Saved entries
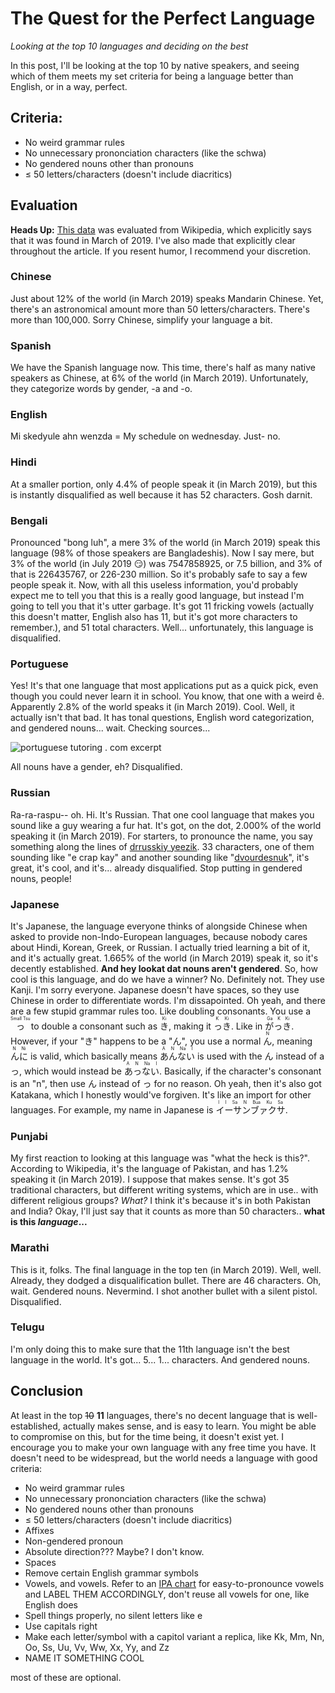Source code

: # The Quest for the Perfect Language

*Looking at the top 10 languages and deciding on the best*

In this post, I'll be looking at the top 10 by native speakers, and seeing which of them meets my set criteria for being a language better than English, or in a way, perfect.

## Criteria:

* No weird grammar rules
* No unnecessary prononciation characters (like the schwa)
* No gendered nouns other than pronouns
* ≤ 50 letters/characters (doesn't include diacritics)

## Evaluation

**Heads Up:** [This data](https://en.wikipedia.org/wiki/List_of_languages_by_number_of_native_speakers#Top_languages_by_population) was evaluated from Wikipedia, which explicitly says that it was found in March of 2019. I've also made that explicitly clear throughout the article. If you resent humor, I recommend your discretion.

### Chinese

Just about 12% of the world (in March 2019) speaks Mandarin Chinese. Yet, there's an astronomical amount more than 50 letters/characters. There's more than 100,000. Sorry Chinese, simplify your language a bit.

### Spanish

We have the Spanish language now. This time, there's half as many native speakers as Chinese, at 6% of the world (in March 2019). Unfortunately, they categorize words by gender, -a and -o.

### English

<span class="notranslate">Mi skedyule ahn wenzda = My schedule on wednesday.</span> Just- no.

### Hindi

At a smaller portion, only 4.4% of people speak it (in March 2019), but this is instantly disqualified as well because it has 52 characters. Gosh darnit.

### Bengali

Pronounced "bong luh", a mere 3% of the world (in March 2019) speak this language (98% of those speakers are Bangladeshis). Now I say mere, but 3% of the world (in July 2019 😏) was 7547858925, or 7.5 billion, and 3% of that is 226435767, or 226-230 million. So it's probably safe to say a few people speak it. Now, with all this useless information, you'd probably expect me to tell you that this is a really good language, but instead I'm going to tell you that it's utter garbage. It's got 11 fricking vowels (actually this doesn't matter, English also has 11, but it's got more characters to remember.), and 51 total characters. Well... unfortunately, this language is disqualified.

### Portuguese

Yes! It's that one language that most applications put as a quick pick, even though you could never learn it in school. You know, that one with a weird ê. Apparently 2.8% of the world speaks it (in March 2019). Cool. Well, it actually isn't that bad. It has tonal questions, English word categorization, and gendered nouns... wait. Checking sources...

![portuguese tutoring . com excerpt](https://ethanmcbloxxer.is-ne.at/zVGJF3.png)

All nouns have a gender, eh? Disqualified.

### Russian

Ra-ra-raspu-- oh. Hi. It's Russian. That one cool language that makes you sound like a guy wearing a fur hat. It's got, on the dot, 2.000% of the world speaking it (in March 2019). For starters, to pronounce the name, you say something along the lines of [drrusskiy yeezik](https://upload.wikimedia.org/wikipedia/commons/5/5c/Ru-russkiy_jizyk.ogg). 33 characters, one of them sounding like "e crap kay" and another sounding like "[dvourdesnuk](https://upload.wikimedia.org/wikipedia/commons/0/03/Russian_%D0%AA_pronunciation.ogg)", it's great, it's cool, and it's... already disqualified. Stop putting in gendered nouns, people!

### Japanese

It's Japanese, the language everyone thinks of alongside Chinese when asked to provide non-Indo-European languages, because nobody cares about Hindi, Korean, Greek, or Russian. I actually tried learning a bit of it, and it's actually great. 1.665% of the world (in March 2019) speak it, so it's decently established. **And hey lookat dat nouns aren't gendered**. So, how cool is this language, and do we have a winner? No. Definitely not. They use Kanji. I'm sorry everyone. Japanese doesn't have spaces, so they use Chinese in order to differentiate words. I'm dissapointed. Oh yeah, and there are a few stupid grammar rules too. Like doubling consonants. You use a <ruby>っ <rp>(</rp><rt>Small Tsu</rt><rp>)</rp></ruby> to double a consonant such as <ruby>き <rp>(</rp><rt>Ki</rt><rp>)</rp></ruby>, making it <ruby>っき <rp>(</rp><rt>K Ki</rt><rp>)</rp></ruby>. Like in <ruby>がっき <rp>(</rp><rt>Ga K Ki</rt><rp>)</rp></ruby>. However, if your "き" happens to be a "ん", you use a normal <ruby>ん <rp>(</rp><rt>N</rt><rp>)</rp></ruby>, meaning <ruby>んに <rp>(</rp><rt>N Ni</rt><rp>)</rp></ruby> is valid, which basically means <ruby>あんない <rp>(</rp><rt>A N Na I</rt><rp>)</rp></ruby> is used with the ん instead of a っ, which would instead be <ruby>あっない <rp>(</rp><rt>A N Na I</rt><rp>)</rp></ruby>. Basically, if the character's consonant is an "n", then use ん instead of っ for no reason. Oh yeah, then it's also got Katakana, which I honestly would've forgiven. It's like an import for other languages. For example, my name in Japanese is <ruby>イーサンブァクサ <rp>(</rp><rt>I I Sa N Bua Ku Sa</rt><rp>)</rp></ruby>.

### Punjabi

My first reaction to looking at this language was "what the heck is this?". According to Wikipedia, it's the language of Pakistan, and has 1.2% speaking it (in March 2019). I suppose that makes sense. It's got 35 traditional characters, but different writing systems, which are in use.. with different religious groups? *What?* I think it's because it's in both Pakistan and India? Okay, I'll just say that it counts as more than 50 characters.. **what is this *language*...**

### Marathi

This is it, folks. The final language in the top ten (in March 2019). Well, well. Already, they dodged a disqualification bullet. There are 46 characters. Oh, wait. Gendered nouns. Nevermind. I shot another bullet with a silent pistol. Disqualified.

### Telugu

I'm only doing this to make sure that the 11th language isn't the best language in the world. It's got... 5... 1... characters. And gendered nouns.

## Conclusion

At least in the top ~~10~~ **11** languages, there's no decent language that is well-established, actually makes sense, and is easy to learn. You might be able to compromise on this, but for the time being, it doesn't exist yet. I encourage you to make your own language with any free time you have. It doesn't need to be widespread, but the world needs a language with good criteria:

* No weird grammar rules
* No unnecessary prononciation characters (like the schwa)
* No gendered nouns other than pronouns
* ≤ 50 letters/characters (doesn't include diacritics)
* Affixes
* Non-gendered pronoun
* Absolute direction??? Maybe? I don't know.
* Spaces
* Remove certain English grammar symbols
* Vowels, and vowels. Refer to an [IPA chart](https://upload.wikimedia.org/wikipedia/commons/8/8f/IPA_chart_2020.svg) for easy-to-pronounce vowels and LABEL THEM ACCORDINGLY, don't reuse all vowels for one, like English does
* Spell things properly, no silent letters like e
* Use capitals right
* Make each letter/symbol with a capitol variant a replica, like Kk, Mm, Nn, Oo, Ss, Uu, Vv, Ww, Xx, Yy, and Zz
* NAME IT SOMETHING COOL

most of these are optional.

TASK
Please return all of the entries word for word, excluding the pictures.

TASK ANSWER
Source code

: # The Quest for the Perfect Language

*Looking at the top 10 languages and deciding on the best*

In this post, I'll be looking at the top 10 by native speakers, and seeing which of them meets my set criteria for being a language better than English, or in a way, perfect.

## Criteria:

* No weird grammar rules
* No unnecessary prononciation characters (like the schwa)
* No gendered nouns other than pronouns
* ≤ 50 letters/characters (doesn't include diacritics)

## Evaluation

**Heads Up:** [This data](https://en.wikipedia.org/wiki/List_of_languages_by_number_of_native_speakers#Top_languages_by_population) was evaluated from Wikipedia, which explicitly says that it was found in March of 2019. I've also made that explicitly clear throughout the article. If you resent humor, I recommend your discretion.

### Chinese

Just about 12% of the world (in March 2019) speaks Mandarin Chinese. Yet, there's an astronomical amount more than 50 letters/characters. There's more than 100,000. Sorry Chinese, simplify your language a bit.

### Spanish

We have the Spanish language now. This time, there's half as many native speakers as Chinese, at 6% of the world (in March 2019). Unfortunately, they categorize words by gender, -a and -o.

### English

<span class="notranslate">Mi skedyule ahn wenzda = My schedule on wednesday.</span> Just- no.

### Hindi

At a smaller portion, only 4.4% of people speak it (in March 2019), but this is instantly disqualified as well because it has 52 characters. Gosh darnit.

### Bengali

Pronounced "bong luh", a mere 3% of the world (in March 2019) speak this language (98% of those speakers are Bangladeshis). Now I say mere, but 3% of the world (in July 2019 😏) was 7547858925, or 7.5 billion, and 3% of that is 226435767, or 226-230 million. So it's probably safe to say a few people speak it. Now, with all this useless information, you'd probably expect me to tell you that this is a really good language, but instead I'm going to tell you that it's utter garbage. It's got 11 fricking vowels (actually this doesn't matter, English also has 11, but it's got more characters to remember.), and 51 total characters. Well... unfortunately, this language is disqualified.

### Portuguese

Yes! It's that one language that most applications put as a quick pick, even though you could never learn it in school. You know, that one with a weird ê. Apparently 2.8% of the world speaks it (in March 2019). Cool. Well, it actually isn't that bad. It has tonal questions, English word categorization, and gendered nouns... wait. Checking sources...

![portuguese tutoring . com excerpt](https://ethanmcbloxxer.is-ne.at/zVGJF3.png)

All nouns have a gender, eh? Disqualified.

### Russian

Ra-ra-raspu-- oh. Hi. It's Russian. That one cool language that makes you sound like a guy wearing a fur hat. It's got, on the dot, 2.000% of the world speaking it (in March 2019). For starters, to pronounce the name, you say something along the lines of [drrusskiy yeezik](https://upload.wikimedia.org/wikipedia/commons/5/5c/Ru-russkiy_jizyk.ogg). 33 characters, one of them sounding like "e crap kay" and another sounding like "[dvourdesnuk](https://upload.wikimedia.org/wikipedia/commons/0/03/Russian_%D0%AA_pronunciation.ogg)", it's great, it's cool, and it's... already disqualified. Stop putting in gendered nouns, people!

### Japanese

It's Japanese, the language everyone thinks of alongside Chinese when asked to provide non-Indo-European languages, because nobody cares about Hindi, Korean, Greek, or Russian. I actually tried learning a bit of it, and it's actually great. 1.665% of the world (in March 2019) speak it, so it's decently established. **And hey lookat dat nouns aren't gendered**. So, how cool is this language, and do we have a winner? No. Definitely not. They use Kanji. I'm sorry everyone. Japanese doesn't have spaces, so they use Chinese in order to differentiate words. I'm dissapointed. Oh yeah, and there are a few stupid grammar rules too. Like doubling consonants. You use a <ruby>っ <rp>(</rp><rt>Small Tsu</rt><rp>)</rp></ruby> to double a consonant such as <ruby>き <rp>(</rp><rt>Ki</rt><rp>)</rp></ruby>, making it <ruby>っき <rp>(</rp><rt>K Ki</rt><rp>)</rp></ruby>. Like in <ruby>がっき <rp>(</rp><rt>Ga K Ki</rt><rp>)</rp></ruby>. However, if your "き" happens to be a "ん", you use a normal <ruby>ん <rp>(</rp><rt>N</rt><rp>)</rp></ruby>, meaning <ruby>んに <rp>(</rp><rt>N Ni</rt><rp>)</rp></ruby> is valid, which basically means <ruby>あんない <rp>(</rp><rt>A N Na I</rt><rp>)</rp></ruby> is used with the ん instead of a っ, which would instead be <ruby>あっない <rp>(</rp><rt>A N Na I</rt><rp>)</rp></ruby>. Basically, if the character's consonant is an "n", then use ん instead of っ for no reason. Oh yeah, then it's also got Katakana, which I honestly would've forgiven. It's like an import for other languages. For example, my name in Japanese is <ruby>イーサンブァクサ <rp>(</rp><rt>I I Sa N Bua Ku Sa</rt><rp>)</rp></ruby>.

### Punjabi

My first reaction to looking at this language was "what the heck is this?". According to Wikipedia, it's the language of Pakistan, and has 1.2% speaking it (in March 2019). I suppose that makes sense. It's got 35 traditional characters, but different writing systems, which are in use.. with different religious groups? *What?* I think it's because it's in both Pakistan and India? Okay, I'll just say that it counts as more than 50 characters.. **what is this *language*...**

### Marathi

This is it, folks. The final language in the top ten (in March 2019). Well, well. Already, they dodged a disqualification bullet. There are 46 characters. Oh, wait. Gendered nouns. Nevermind. I shot another bullet with a silent pistol. Disqualified.

### Telugu

I'm only doing this to make sure that the 11th language isn't the best language in the world. It's got... 5... 1... characters. And gendered nouns.

## Conclusion

At least in the top ~~10~~ **11** languages, there's no decent language that is well-established, actually makes sense, and is easy to learn. You might be able to compromise on this, but for the time being, it doesn't exist yet. I encourage you to make your own language with any free time you have. It doesn't need to be widespread, but the world needs a language with good criteria:

* No weird grammar rules
* No unnecessary prononciation characters (like the schwa)
* No gendered nouns other than pronouns
* ≤ 50 letters/characters (doesn't include diacritics)
* Affixes
* Non-gendered pronoun
* Absolute direction??? Maybe? I don't know.
* Spaces
* Remove certain English grammar symbols
* Vowels, and vowels. Refer to an [IPA chart](https://upload.wikimedia.org/wikipedia/commons/8/8f/IPA_chart_2020.svg) for easy-to-pronounce vowels and LABEL THEM ACCORDINGLY, don't reuse all vowels for one, like English does
* Spell things properly, no silent letters like e
* Use capitals right
* Make each letter/symbol with a capitol variant a replica, like Kk, Mm, Nn, Oo, Ss, Uu, Vv, Ww, Xx, Yy, and Zz
* NAME IT SOMETHING COOL

most of these are optional.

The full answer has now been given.